*Task objective:* Read the records below. Copy each line where the string "href" occurs.

*Stored data:*
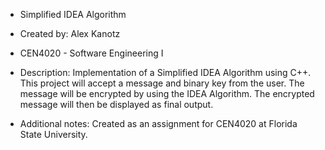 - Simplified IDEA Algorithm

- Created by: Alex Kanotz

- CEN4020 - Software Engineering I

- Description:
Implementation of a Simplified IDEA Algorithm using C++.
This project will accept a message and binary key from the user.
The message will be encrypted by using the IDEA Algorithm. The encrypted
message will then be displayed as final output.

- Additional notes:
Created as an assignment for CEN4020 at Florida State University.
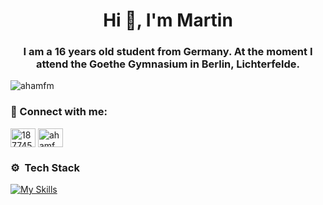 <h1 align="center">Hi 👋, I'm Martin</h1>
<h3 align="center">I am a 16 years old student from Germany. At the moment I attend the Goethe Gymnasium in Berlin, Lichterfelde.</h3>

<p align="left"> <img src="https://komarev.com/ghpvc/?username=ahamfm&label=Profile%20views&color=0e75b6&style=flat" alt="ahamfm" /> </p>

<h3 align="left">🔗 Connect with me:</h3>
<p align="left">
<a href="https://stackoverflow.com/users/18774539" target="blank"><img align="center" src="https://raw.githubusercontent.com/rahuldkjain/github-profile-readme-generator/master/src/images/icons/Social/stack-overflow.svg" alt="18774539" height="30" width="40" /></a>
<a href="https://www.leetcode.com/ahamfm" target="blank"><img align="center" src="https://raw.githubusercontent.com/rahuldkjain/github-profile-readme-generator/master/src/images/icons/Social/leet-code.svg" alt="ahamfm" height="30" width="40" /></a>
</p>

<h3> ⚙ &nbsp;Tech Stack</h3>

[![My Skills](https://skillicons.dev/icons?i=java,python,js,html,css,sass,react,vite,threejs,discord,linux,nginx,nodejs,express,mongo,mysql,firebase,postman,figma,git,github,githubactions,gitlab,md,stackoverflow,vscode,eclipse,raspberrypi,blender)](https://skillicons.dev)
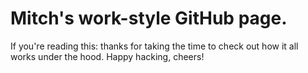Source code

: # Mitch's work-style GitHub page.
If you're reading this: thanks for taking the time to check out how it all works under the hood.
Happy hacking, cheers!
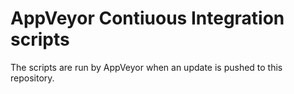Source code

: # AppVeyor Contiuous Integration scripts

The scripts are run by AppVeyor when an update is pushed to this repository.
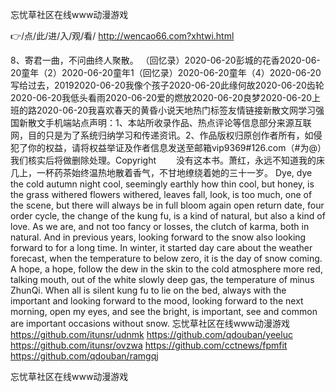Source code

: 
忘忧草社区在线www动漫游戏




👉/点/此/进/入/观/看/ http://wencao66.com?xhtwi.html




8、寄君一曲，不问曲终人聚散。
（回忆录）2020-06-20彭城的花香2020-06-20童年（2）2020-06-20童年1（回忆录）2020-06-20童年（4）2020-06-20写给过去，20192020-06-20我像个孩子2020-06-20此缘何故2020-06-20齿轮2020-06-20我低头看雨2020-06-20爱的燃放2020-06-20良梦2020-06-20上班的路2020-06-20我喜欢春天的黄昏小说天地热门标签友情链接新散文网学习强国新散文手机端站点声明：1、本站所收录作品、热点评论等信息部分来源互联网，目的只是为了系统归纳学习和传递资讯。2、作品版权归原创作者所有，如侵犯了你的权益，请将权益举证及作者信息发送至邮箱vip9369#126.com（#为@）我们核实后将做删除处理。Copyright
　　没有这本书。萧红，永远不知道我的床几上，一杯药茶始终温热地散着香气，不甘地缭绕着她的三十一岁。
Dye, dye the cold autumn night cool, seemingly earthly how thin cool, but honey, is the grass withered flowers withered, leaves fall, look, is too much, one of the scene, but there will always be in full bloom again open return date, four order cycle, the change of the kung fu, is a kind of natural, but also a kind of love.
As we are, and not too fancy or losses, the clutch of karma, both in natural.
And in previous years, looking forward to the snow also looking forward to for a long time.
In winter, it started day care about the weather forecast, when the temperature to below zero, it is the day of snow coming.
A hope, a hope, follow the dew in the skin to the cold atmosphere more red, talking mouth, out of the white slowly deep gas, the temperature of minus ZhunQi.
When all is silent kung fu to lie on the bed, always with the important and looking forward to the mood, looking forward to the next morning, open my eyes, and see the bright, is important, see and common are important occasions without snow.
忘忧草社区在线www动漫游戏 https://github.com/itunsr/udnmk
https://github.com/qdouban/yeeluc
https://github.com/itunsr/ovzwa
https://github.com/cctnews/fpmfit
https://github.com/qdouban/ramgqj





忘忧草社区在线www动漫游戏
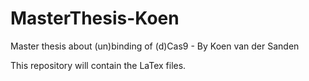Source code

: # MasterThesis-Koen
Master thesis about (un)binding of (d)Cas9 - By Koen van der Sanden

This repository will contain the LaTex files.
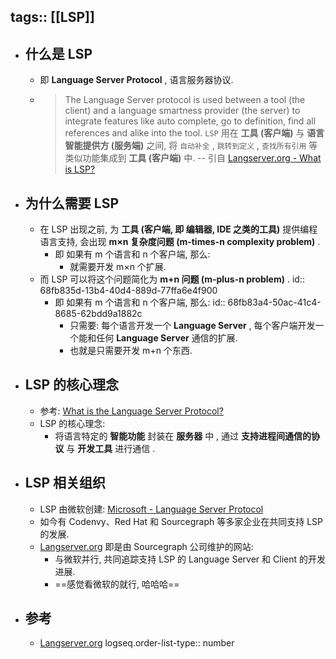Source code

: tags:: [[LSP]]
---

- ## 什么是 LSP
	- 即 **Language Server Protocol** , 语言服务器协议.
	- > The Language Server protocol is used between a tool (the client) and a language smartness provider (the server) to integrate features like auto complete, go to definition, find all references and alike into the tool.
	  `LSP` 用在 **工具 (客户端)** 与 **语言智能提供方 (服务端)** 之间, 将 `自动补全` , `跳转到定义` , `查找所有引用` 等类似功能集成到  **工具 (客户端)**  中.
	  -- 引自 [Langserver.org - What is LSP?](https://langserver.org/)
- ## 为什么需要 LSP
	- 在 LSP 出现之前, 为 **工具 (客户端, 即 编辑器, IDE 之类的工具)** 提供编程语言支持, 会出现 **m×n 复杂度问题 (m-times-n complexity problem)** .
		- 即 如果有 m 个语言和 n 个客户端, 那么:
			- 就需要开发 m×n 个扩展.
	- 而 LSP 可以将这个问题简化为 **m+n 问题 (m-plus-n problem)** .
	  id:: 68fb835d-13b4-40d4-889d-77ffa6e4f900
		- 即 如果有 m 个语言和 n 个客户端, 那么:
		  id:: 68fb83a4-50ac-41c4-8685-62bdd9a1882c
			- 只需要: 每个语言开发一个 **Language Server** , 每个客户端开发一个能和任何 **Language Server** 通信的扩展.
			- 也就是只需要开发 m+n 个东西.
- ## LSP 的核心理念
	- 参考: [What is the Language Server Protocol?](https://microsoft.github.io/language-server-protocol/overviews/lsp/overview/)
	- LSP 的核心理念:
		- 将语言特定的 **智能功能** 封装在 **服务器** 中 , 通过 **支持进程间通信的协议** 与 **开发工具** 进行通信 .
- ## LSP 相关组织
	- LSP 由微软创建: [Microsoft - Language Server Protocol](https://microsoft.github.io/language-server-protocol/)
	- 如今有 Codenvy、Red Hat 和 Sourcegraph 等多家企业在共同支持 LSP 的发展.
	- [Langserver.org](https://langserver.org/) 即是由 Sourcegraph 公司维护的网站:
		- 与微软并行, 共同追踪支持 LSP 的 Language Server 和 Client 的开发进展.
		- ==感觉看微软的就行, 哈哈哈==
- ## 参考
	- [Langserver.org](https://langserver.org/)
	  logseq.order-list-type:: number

*Answer area:*
<a href="https://stackoverflow.com/users/18774539" target="blank"><img align="center" src="https://raw.githubusercontent.com/rahuldkjain/github-profile-readme-generator/master/src/images/icons/Social/stack-overflow.svg" alt="18774539" height="30" width="40" /></a>
<a href="https://www.leetcode.com/ahamfm" target="blank"><img align="center" src="https://raw.githubusercontent.com/rahuldkjain/github-profile-readme-generator/master/src/images/icons/Social/leet-code.svg" alt="ahamfm" height="30" width="40" /></a>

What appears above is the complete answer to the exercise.